Start of Data section
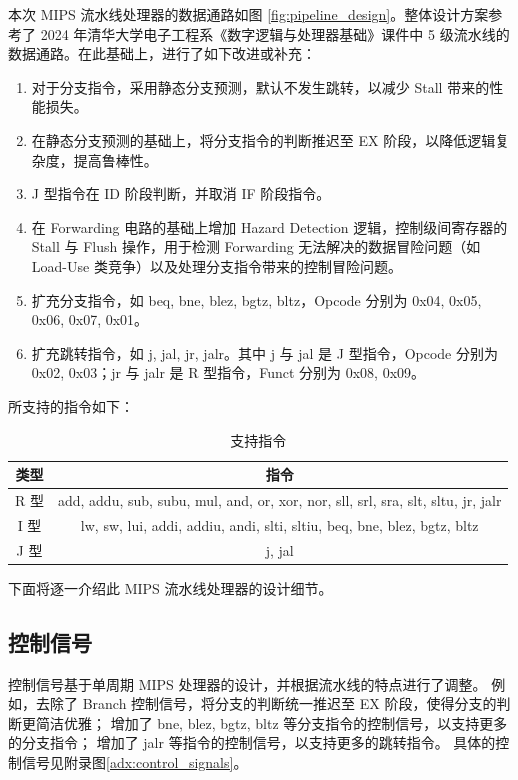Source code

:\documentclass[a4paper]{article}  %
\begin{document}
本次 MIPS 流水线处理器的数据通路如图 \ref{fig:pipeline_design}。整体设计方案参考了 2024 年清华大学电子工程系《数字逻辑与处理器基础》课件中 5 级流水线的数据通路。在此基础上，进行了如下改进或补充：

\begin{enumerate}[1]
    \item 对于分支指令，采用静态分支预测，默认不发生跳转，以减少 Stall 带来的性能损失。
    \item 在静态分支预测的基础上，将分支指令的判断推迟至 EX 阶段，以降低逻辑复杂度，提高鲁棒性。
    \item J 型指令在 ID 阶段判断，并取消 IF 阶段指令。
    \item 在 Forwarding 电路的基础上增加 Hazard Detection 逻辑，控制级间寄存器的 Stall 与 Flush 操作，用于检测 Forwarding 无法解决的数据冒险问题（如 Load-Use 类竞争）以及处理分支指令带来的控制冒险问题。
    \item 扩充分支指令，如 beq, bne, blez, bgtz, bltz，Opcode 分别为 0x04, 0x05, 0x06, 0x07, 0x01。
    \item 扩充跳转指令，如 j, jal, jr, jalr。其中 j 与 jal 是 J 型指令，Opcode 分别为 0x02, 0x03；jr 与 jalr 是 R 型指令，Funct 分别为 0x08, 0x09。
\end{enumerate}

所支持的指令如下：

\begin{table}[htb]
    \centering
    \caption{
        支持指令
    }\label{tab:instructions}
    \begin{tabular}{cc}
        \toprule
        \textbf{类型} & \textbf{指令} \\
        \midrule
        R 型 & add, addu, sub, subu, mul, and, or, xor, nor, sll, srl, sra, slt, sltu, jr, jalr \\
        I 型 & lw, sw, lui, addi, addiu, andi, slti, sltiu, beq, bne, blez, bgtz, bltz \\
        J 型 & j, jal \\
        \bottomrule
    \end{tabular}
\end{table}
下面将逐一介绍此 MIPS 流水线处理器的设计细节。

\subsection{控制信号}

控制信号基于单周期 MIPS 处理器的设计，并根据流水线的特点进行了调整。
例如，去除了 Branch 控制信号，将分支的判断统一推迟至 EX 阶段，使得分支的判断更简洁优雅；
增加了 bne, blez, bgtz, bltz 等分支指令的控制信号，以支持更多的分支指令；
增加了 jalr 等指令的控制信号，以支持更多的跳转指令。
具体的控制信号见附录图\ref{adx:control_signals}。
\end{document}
End of Data section
- Activity: Only one stretch of the data is wanted: the lines from the one with "jr, jalr \\" through the last, repeated exactly.

- Exercise solution:
        R 型 & add, addu, sub, subu, mul, and, or, xor, nor, sll, srl, sra, slt, sltu, jr, jalr \\
        I 型 & lw, sw, lui, addi, addiu, andi, slti, sltiu, beq, bne, blez, bgtz, bltz \\
        J 型 & j, jal \\
        \bottomrule
    \end{tabular}
\end{table}
下面将逐一介绍此 MIPS 流水线处理器的设计细节。

\subsection{控制信号}

控制信号基于单周期 MIPS 处理器的设计，并根据流水线的特点进行了调整。
例如，去除了 Branch 控制信号，将分支的判断统一推迟至 EX 阶段，使得分支的判断更简洁优雅；
增加了 bne, blez, bgtz, bltz 等分支指令的控制信号，以支持更多的分支指令；
增加了 jalr 等指令的控制信号，以支持更多的跳转指令。
具体的控制信号见附录图\ref{adx:control_signals}。
\end{document}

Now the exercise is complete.